Hi, folks,
I am using Solr 1.3 pretty successfully, but am running into an issue that
hits once in a long while. I'm still using 1.3 since I have some custom
code I will have to port forward to 1.4.
My basic setup is that I have data sources continually pushing data into
Solr, around 20K adds per day. The index is currently around 100G, stored
on local disk on a fast linux server. I'm trying to make new docs
searchable as quickly as possible, so I currently have autocommit set to
15s. I originally had 3s but that seems to be a little too unstable. I
never optimize the index since optimize will lock things up solid for 2
hours, dropping docs until the optimize completes. I'm using the default
segment merging settings.
Every once in a while I'm getting a socket timeout when trying to add a
document. I traced it to a 20s timeout and then found the corresponding
point in the Solr log.
Jan 13, 2010 2:59:15 PM org.apache.solr.core.SolrCore execute
INFO: [tales] webapp=/solr path=/update params={} status=0 QTime=2
Jan 13, 2010 2:59:15 PM org.apache.solr.update.DirectUpdateHandler2 commit
INFO: start commit(optimize=false,waitFlush=true,waitSearcher=true)
Jan 13, 2010 2:59:56 PM org.apache.solr.search.SolrIndexSearcher <init>
INFO: Opening searc...@26e926e9 main
Jan 13, 2010 2:59:56 PM org.apache.solr.update.DirectUpdateHandler2 commit
INFO: end_commit_flush
Solr locked up for 41 seconds here while doing some of the commit work.
So, I have a few questions.
Is this related to GC?
Does Solr always lock up when merging segments and I just have to live with
losing the doc I want to add?
Is there a timeout that would guarantee me a write success?
Should I just retry in this situation?

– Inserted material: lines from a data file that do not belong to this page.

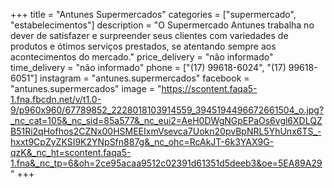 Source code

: +++
title = "Antunes Supermercados"
categories = ["supermercado", "estabelecimentos"]
description = "O Supermercado Antunes trabalha no dever de satisfazer e surpreender seus clientes com variedades de produtos e ótimos serviços prestados, se atentando sempre aos acontecimentos do mercado."
price_delivery = "não informado"
time_delivery = "não informado"
phone = ["(17) 99618-6024", "(17) 99618-6051"]
instagram = "antunes.supermercados"
facebook = "antunes.supermercados"
image = "https://scontent.faqa5-1.fna.fbcdn.net/v/t1.0-9/p960x960/67789852_2228018103914559_3945194496672661504_o.jpg?_nc_cat=105&_nc_sid=85a577&_nc_eui2=AeH0DWgNGpEPaOs6vgl6XDLQZB51Ri2qHofhos2CZNx00HSMEEIxmVsevca7Uokn20pvBpNRL5YhUnx6TS_-hxxt9CpZyZKSI9K2YNpSfn887g&_nc_ohc=RcAkJT-6k3YAX9G-qzK&_nc_ht=scontent.faqa5-1.fna&_nc_tp=6&oh=2ce95acaa9512c02391d61351d5deeb3&oe=5EA89A29"
+++

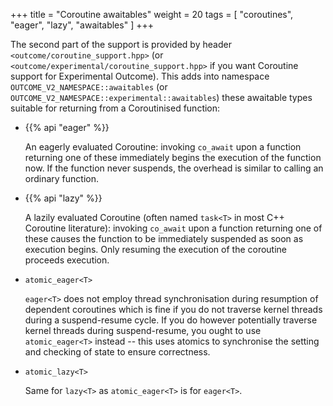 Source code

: +++
title = "Coroutine awaitables"
weight = 20
tags = [ "coroutines", "eager", "lazy", "awaitables" ]
+++

The second part of the support is provided by header `<outcome/coroutine_support.hpp>`
(or `<outcome/experimental/coroutine_support.hpp>` if you want Coroutine support for
Experimental Outcome). This adds into namespace `OUTCOME_V2_NAMESPACE::awaitables` (or
`OUTCOME_V2_NAMESPACE::experimental::awaitables`) these awaitable types suitable
for returning from a Coroutinised function:

- {{% api "eager<T>" %}}

    An eagerly evaluated Coroutine: invoking `co_await` upon a function returning one
of these immediately begins the execution of the function now. If the function never
suspends, the overhead is similar to calling an ordinary function.

- {{% api "lazy<T>" %}}

    A lazily evaluated Coroutine (often named `task<T>` in most C++ Coroutine
literature): invoking `co_await` upon a function returning one of these causes the
function to be immediately suspended as soon as execution begins. Only resuming
the execution of the coroutine proceeds execution.

- `atomic_eager<T>`

    `eager<T>` does not employ thread synchronisation during resumption of dependent
coroutines which is fine if you do not traverse kernel threads during a
suspend-resume cycle. If you do however potentially traverse kernel threads
during suspend-resume, you ought to use `atomic_eager<T>` instead -- this uses
atomics to synchronise the setting and checking of state to ensure correctness.

- `atomic_lazy<T>`

    Same for `lazy<T>` as `atomic_eager<T>` is for `eager<T>`.
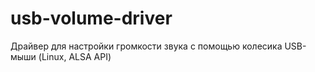 # usb-volume-driver
Драйвер для настройки громкости звука с помощью колесика USB-мыши (Linux, ALSA API)
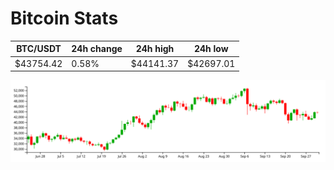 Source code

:# Bitcoin Stats

BTC/USDT|24h change|24h high|24h low|
|---|---|---|---|
|$43754.42|0.58%|$44141.37|$42697.01|

<img src="./chart.svg">
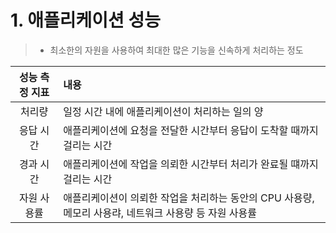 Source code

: # 1. 애플리케이션 성능
> - 최소한의 자원을 사용하여 최대한 많은 기능을 신속하게 처리하는 정도

|성능 측정 지표|내용|
|:---:|:---|
|처리량|일정 시간 내에 애플리케이션이 처리하는 일의 양|
|응답 시간|애플리케이션에 요청을 전달한 시간부터 응답이 도착할 때까지 걸리는 시간|
|경과 시간|애플리케이션에 작업을 의뢰한 시간부터 처리가 완료될 떄까지 걸리는 시간|
|자원 사용률|애플리케이션이 의뢰한 작업을 처리하는 동안의 CPU 사용량, 메모리 사용랴, 네트워크 사용량 등 자원 사용률|

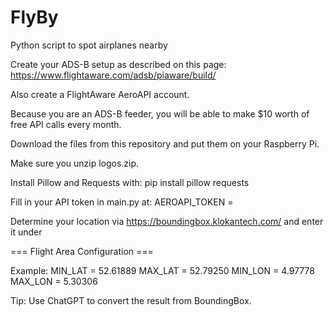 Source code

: # FlyBy
Python script to spot airplanes nearby

Create your ADS-B setup as described on this page:
https://www.flightaware.com/adsb/piaware/build/

Also create a FlightAware AeroAPI account.

Because you are an ADS-B feeder, you will be able to make $10 worth of free API calls every month.

Download the files from this repository and put them on your Raspberry Pi.

Make sure you unzip logos.zip.

Install Pillow and Requests with:
pip install pillow requests

Fill in your API token in main.py at:
AEROAPI_TOKEN =

Determine your location via https://boundingbox.klokantech.com/ and enter it under

=== Flight Area Configuration ===

Example:
MIN_LAT = 52.61889
MAX_LAT = 52.79250
MIN_LON = 4.97778
MAX_LON = 5.30306

Tip: Use ChatGPT to convert the result from BoundingBox.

If so, how do I distinguish between
this and Solr just being down?
I already have had issues in the past with too many files open, so
increasing the merge factor isn't an option.
On a related note, I had previously asked about optimizing and was told
that segment merging would take care of cleaning up deleted docs. However,
I have the following stats for my index:
numDocs : 2791091
maxDoc : 4811416
My understanding is that numDocs is the docs being searched and maxDoc is
the number of docs including ones that will disappear after optimization.
How do I get this cleanup without using optimize, since it locks up Solr
for multiple hours. I'm deleting old docs daily as well.
Thanks for all the help,
Jerry